“The FTSE 100 held firm at the start of the new trading week as investors continued to wait for trade talk updates,” says AJ Bell Investment Director Russ Mould.
“Miners were higher despite weak data from China as the impact of the trade tensions between the world’s second largest economy and the US was laid bare. Exports to America plunged and there was evidence of continuing deflationary pressures in the latest consumer and factory gate price data.
“The figures created hope of further interventions from Beijing to stoke the economy and investors also looked ahead to talks between US and Chinese officials in London aimed at reaching an agreement on trade. Telecoms and utilities were among the sectors on the back foot in the UK’s flagship index.
“Despite tensions in Los Angeles, US futures pointed to only a modest retreat when Wall Street opens later today compared to the bumper gains recorded last Friday, which were driven by better-than-expected jobs data.
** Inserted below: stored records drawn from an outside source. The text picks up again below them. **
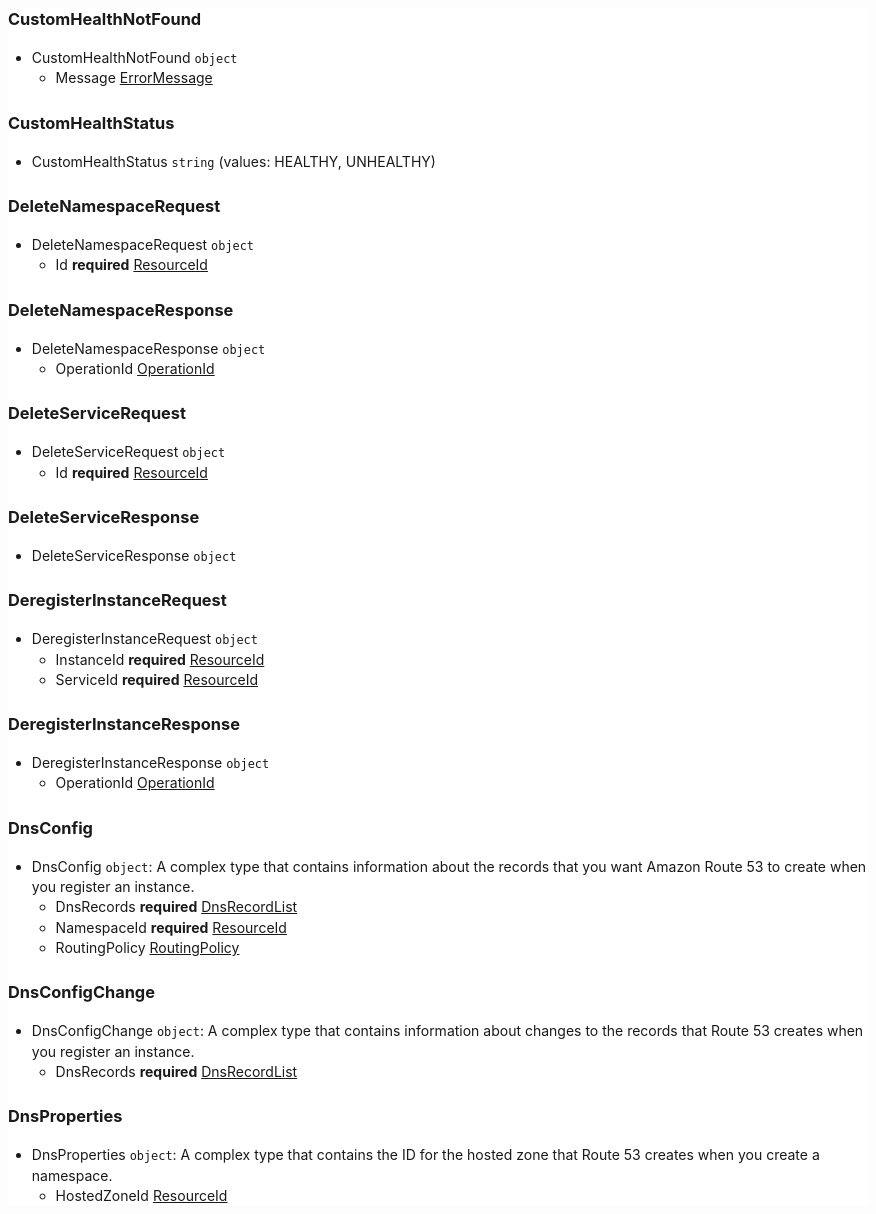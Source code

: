 ### CustomHealthNotFound
* CustomHealthNotFound `object`
  * Message [ErrorMessage](#errormessage)

### CustomHealthStatus
* CustomHealthStatus `string` (values: HEALTHY, UNHEALTHY)

### DeleteNamespaceRequest
* DeleteNamespaceRequest `object`
  * Id **required** [ResourceId](#resourceid)

### DeleteNamespaceResponse
* DeleteNamespaceResponse `object`
  * OperationId [OperationId](#operationid)

### DeleteServiceRequest
* DeleteServiceRequest `object`
  * Id **required** [ResourceId](#resourceid)

### DeleteServiceResponse
* DeleteServiceResponse `object`

### DeregisterInstanceRequest
* DeregisterInstanceRequest `object`
  * InstanceId **required** [ResourceId](#resourceid)
  * ServiceId **required** [ResourceId](#resourceid)

### DeregisterInstanceResponse
* DeregisterInstanceResponse `object`
  * OperationId [OperationId](#operationid)

### DnsConfig
* DnsConfig `object`: A complex type that contains information about the records that you want Amazon Route 53 to create when you register an instance.
  * DnsRecords **required** [DnsRecordList](#dnsrecordlist)
  * NamespaceId **required** [ResourceId](#resourceid)
  * RoutingPolicy [RoutingPolicy](#routingpolicy)

### DnsConfigChange
* DnsConfigChange `object`: A complex type that contains information about changes to the records that Route 53 creates when you register an instance.
  * DnsRecords **required** [DnsRecordList](#dnsrecordlist)

### DnsProperties
* DnsProperties `object`: A complex type that contains the ID for the hosted zone that Route 53 creates when you create a namespace.
  * HostedZoneId [ResourceId](#resourceid)
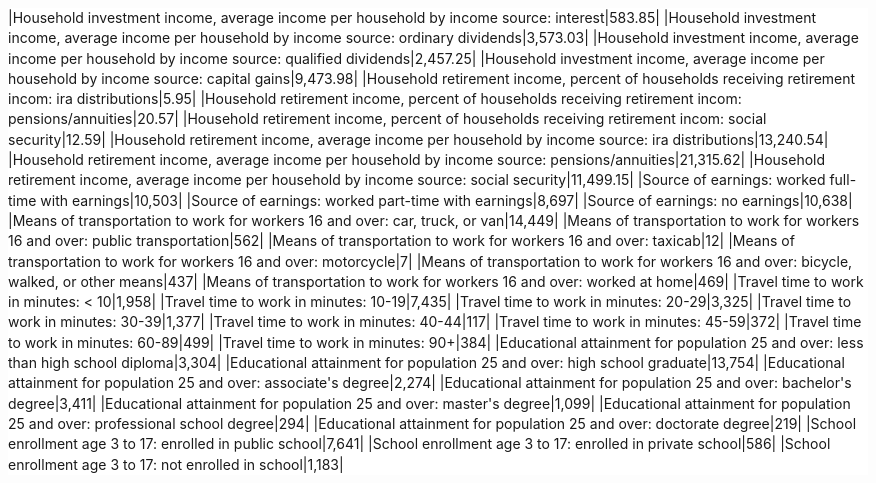 |Household investment income, average income per household by income source: interest|583.85|
|Household investment income, average income per household by income source: ordinary dividends|3,573.03|
|Household investment income, average income per household by income source: qualified dividends|2,457.25|
|Household investment income, average income per household by income source: capital gains|9,473.98|
|Household retirement income, percent of households receiving retirement incom: ira distributions|5.95|
|Household retirement income, percent of households receiving retirement incom: pensions/annuities|20.57|
|Household retirement income, percent of households receiving retirement incom: social security|12.59|
|Household retirement income, average income per household by income source: ira distributions|13,240.54|
|Household retirement income, average income per household by income source: pensions/annuities|21,315.62|
|Household retirement income, average income per household by income source: social security|11,499.15|
|Source of earnings: worked full-time with earnings|10,503|
|Source of earnings: worked part-time with earnings|8,697|
|Source of earnings: no earnings|10,638|
|Means of transportation to work for workers 16 and over: car, truck, or van|14,449|
|Means of transportation to work for workers 16 and over: public transportation|562|
|Means of transportation to work for workers 16 and over: taxicab|12|
|Means of transportation to work for workers 16 and over: motorcycle|7|
|Means of transportation to work for workers 16 and over: bicycle, walked, or other means|437|
|Means of transportation to work for workers 16 and over: worked at home|469|
|Travel time to work in minutes: < 10|1,958|
|Travel time to work in minutes: 10-19|7,435|
|Travel time to work in minutes: 20-29|3,325|
|Travel time to work in minutes: 30-39|1,377|
|Travel time to work in minutes: 40-44|117|
|Travel time to work in minutes: 45-59|372|
|Travel time to work in minutes: 60-89|499|
|Travel time to work in minutes: 90+|384|
|Educational attainment for population 25 and over: less than high school diploma|3,304|
|Educational attainment for population 25 and over: high school graduate|13,754|
|Educational attainment for population 25 and over: associate's degree|2,274|
|Educational attainment for population 25 and over: bachelor's degree|3,411|
|Educational attainment for population 25 and over: master's degree|1,099|
|Educational attainment for population 25 and over: professional school degree|294|
|Educational attainment for population 25 and over: doctorate degree|219|
|School enrollment age 3 to 17: enrolled in public school|7,641|
|School enrollment age 3 to 17: enrolled in private school|586|
|School enrollment age 3 to 17: not enrolled in school|1,183|

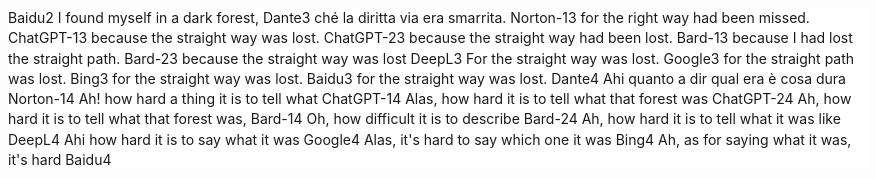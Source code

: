 </td></tr>
<tr><td>Baidu</td><td align="right">2</td><td>
I found myself in a dark forest,
</td></tr>
<tr><td></td><td></td><td></td></tr>
<tr><td>Dante</td><td align="right">3</td><td>
ché la diritta via era smarrita.
</td></tr>
<tr><td>Norton-1</td><td align="right">3</td><td>
for the right way had been missed.
</td></tr>
<tr><td>ChatGPT-1</td><td align="right">3</td><td>
because the straight way was lost.
</td></tr>
<tr><td>ChatGPT-2</td><td align="right">3</td><td>
because the straight way had been lost.
</td></tr>
<tr><td>Bard-1</td><td align="right">3</td><td>
because I had lost the straight path.
</td></tr>
<tr><td>Bard-2</td><td align="right">3</td><td>
because the straight way was lost
</td></tr>
<tr><td>DeepL</td><td align="right">3</td><td>
For the straight way was lost.
</td></tr>
<tr><td>Google</td><td align="right">3</td><td>
for the straight path was lost.
</td></tr>
<tr><td>Bing</td><td align="right">3</td><td>
for the straight way was lost.
</td></tr>
<tr><td>Baidu</td><td align="right">3</td><td>
for the straight way was lost.
</td></tr>
<tr><td></td><td></td><td></td></tr>
<tr><td>Dante</td><td align="right">4</td><td>
Ahi quanto a dir qual era è cosa dura
</td></tr>
<tr><td>Norton-1</td><td align="right">4</td><td>
Ah! how hard a thing it is to tell what
</td></tr>
<tr><td>ChatGPT-1</td><td align="right">4</td><td>
Alas, how hard it is to tell what that forest was
</td></tr>
<tr><td>ChatGPT-2</td><td align="right">4</td><td>
Ah, how hard it is to tell what that forest was,
</td></tr>
<tr><td>Bard-1</td><td align="right">4</td><td>
Oh, how difficult it is to describe
</td></tr>
<tr><td>Bard-2</td><td align="right">4</td><td>
Ah, how hard it is to tell what it was like
</td></tr>
<tr><td>DeepL</td><td align="right">4</td><td>
Ahi how hard it is to say what it was
</td></tr>
<tr><td>Google</td><td align="right">4</td><td>
Alas, it's hard to say which one it was
</td></tr>
<tr><td>Bing</td><td align="right">4</td><td>
Ah, as for saying what it was, it's hard
</td></tr>
<tr><td>Baidu</td><td align="right">4</td><td>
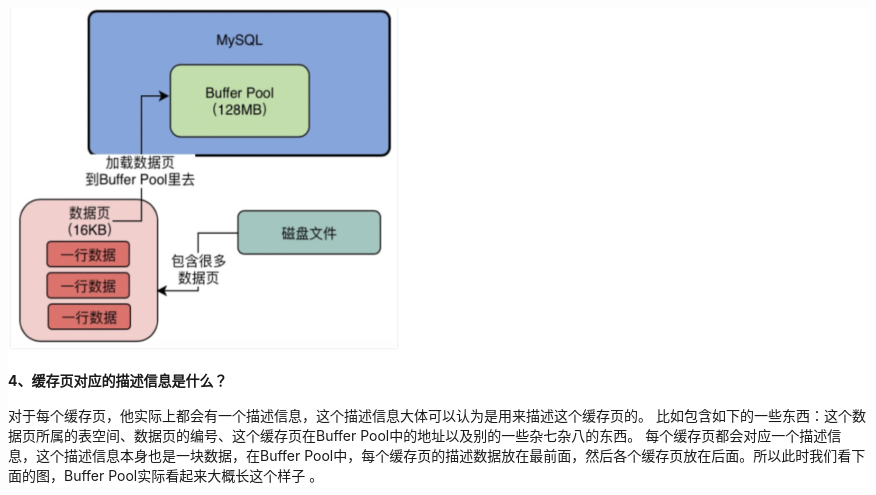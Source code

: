 <img src="image-20211025174831944.png" alt="image-20211025174831944" style="zoom:50%;" />

**4、缓存页对应的描述信息是什么？**

对于每个缓存页，他实际上都会有一个描述信息，这个描述信息大体可以认为是用来描述这个缓存页的。 比如包含如下的一些东西：这个数据页所属的表空间、数据页的编号、这个缓存页在Buffer Pool中的地址以及别的一些杂七杂八的东西。 每个缓存页都会对应一个描述信息，这个描述信息本身也是一块数据，在Buffer Pool中，每个缓存页的描述数据放在最前面，然后各个缓存页放在后面。所以此时我们看下面的图，Buffer Pool实际看起来大概长这个样子 。
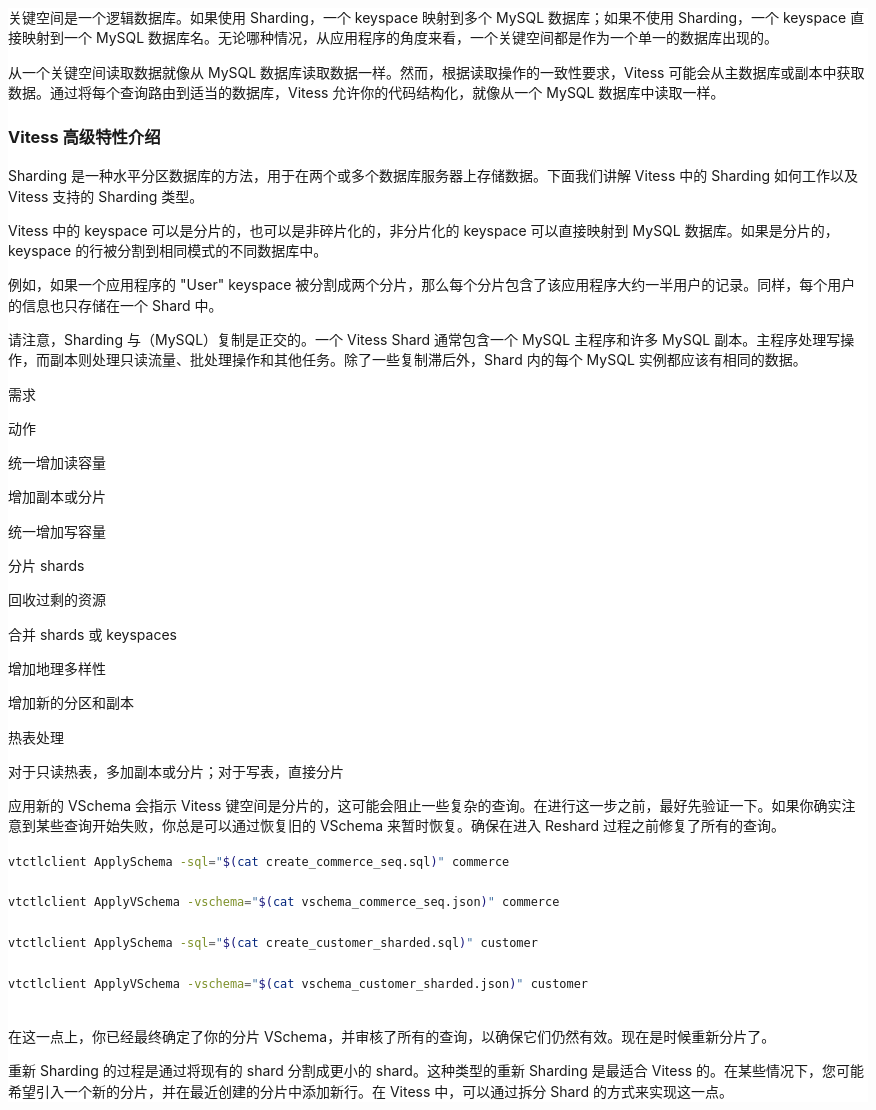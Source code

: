 关键空间是一个逻辑数据库。如果使用 Sharding，一个 keyspace 映射到多个 MySQL 数据库；如果不使用 Sharding，一个 keyspace 直接映射到一个 MySQL 数据库名。无论哪种情况，从应用程序的角度来看，一个关键空间都是作为一个单一的数据库出现的。

从一个关键空间读取数据就像从 MySQL 数据库读取数据一样。然而，根据读取操作的一致性要求，Vitess 可能会从主数据库或副本中获取数据。通过将每个查询路由到适当的数据库，Vitess 允许你的代码结构化，就像从一个 MySQL 数据库中读取一样。

### Vitess 高级特性介绍

Sharding 是一种水平分区数据库的方法，用于在两个或多个数据库服务器上存储数据。下面我们讲解 Vitess 中的 Sharding 如何工作以及 Vitess 支持的 Sharding 类型。

Vitess 中的 keyspace 可以是分片的，也可以是非碎片化的，非分片化的 keyspace 可以直接映射到 MySQL 数据库。如果是分片的，keyspace 的行被分割到相同模式的不同数据库中。

例如，如果一个应用程序的 "User" keyspace 被分割成两个分片，那么每个分片包含了该应用程序大约一半用户的记录。同样，每个用户的信息也只存储在一个 Shard 中。

请注意，Sharding 与（MySQL）复制是正交的。一个 Vitess Shard 通常包含一个 MySQL 主程序和许多 MySQL 副本。主程序处理写操作，而副本则处理只读流量、批处理操作和其他任务。除了一些复制滞后外，Shard 内的每个 MySQL 实例都应该有相同的数据。

需求

动作

统一增加读容量

增加副本或分片

统一增加写容量

分片 shards

回收过剩的资源

合并 shards 或 keyspaces

增加地理多样性

增加新的分区和副本

热表处理

对于只读热表，多加副本或分片；对于写表，直接分片

应用新的 VSchema 会指示 Vitess 键空间是分片的，这可能会阻止一些复杂的查询。在进行这一步之前，最好先验证一下。如果你确实注意到某些查询开始失败，你总是可以通过恢复旧的 VSchema 来暂时恢复。确保在进入 Reshard 过程之前修复了所有的查询。

```bash
vtctlclient ApplySchema -sql="$(cat create_commerce_seq.sql)" commerce

vtctlclient ApplyVSchema -vschema="$(cat vschema_commerce_seq.json)" commerce

vtctlclient ApplySchema -sql="$(cat create_customer_sharded.sql)" customer

vtctlclient ApplyVSchema -vschema="$(cat vschema_customer_sharded.json)" customer    



```

在这一点上，你已经最终确定了你的分片 VSchema，并审核了所有的查询，以确保它们仍然有效。现在是时候重新分片了。

重新 Sharding 的过程是通过将现有的 shard 分割成更小的 shard。这种类型的重新 Sharding 是最适合 Vitess 的。在某些情况下，您可能希望引入一个新的分片，并在最近创建的分片中添加新行。在 Vitess 中，可以通过拆分 Shard 的方式来实现这一点。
US inflation readings for both consumers and producers are expected later this week along with consumer sentiment and inflation expectations data.
“These data points, along with any progress on US-China trade talks, could help shape sentiment in the coming days in the absence of many major corporate announcements.”
Revolution Beauty / Frasers / Boohoo
“Frasers is no stranger to clashing with Boohoo, having previously tried and failed to get founder Mike Ashley and restructuring expert Mike Lennon seats on the board of directors. The stage is set for another battle between the two companies in the quest to own Revolution Beauty.
“Frasers has confirmed it is running the numbers on the makeup and beauty products group which recently put itself up for sale. Frasers loves to grab a bargain and the share price collapse in Revolution Beauty means it is going for peanuts. Under normal circumstances, one might expect a deep-pocketed business like Frasers to seal the deal with ease. However, Boohoo owns 29% of Revolution Beauty and is unlikely to let its arch-rival swoop on this business without a fight.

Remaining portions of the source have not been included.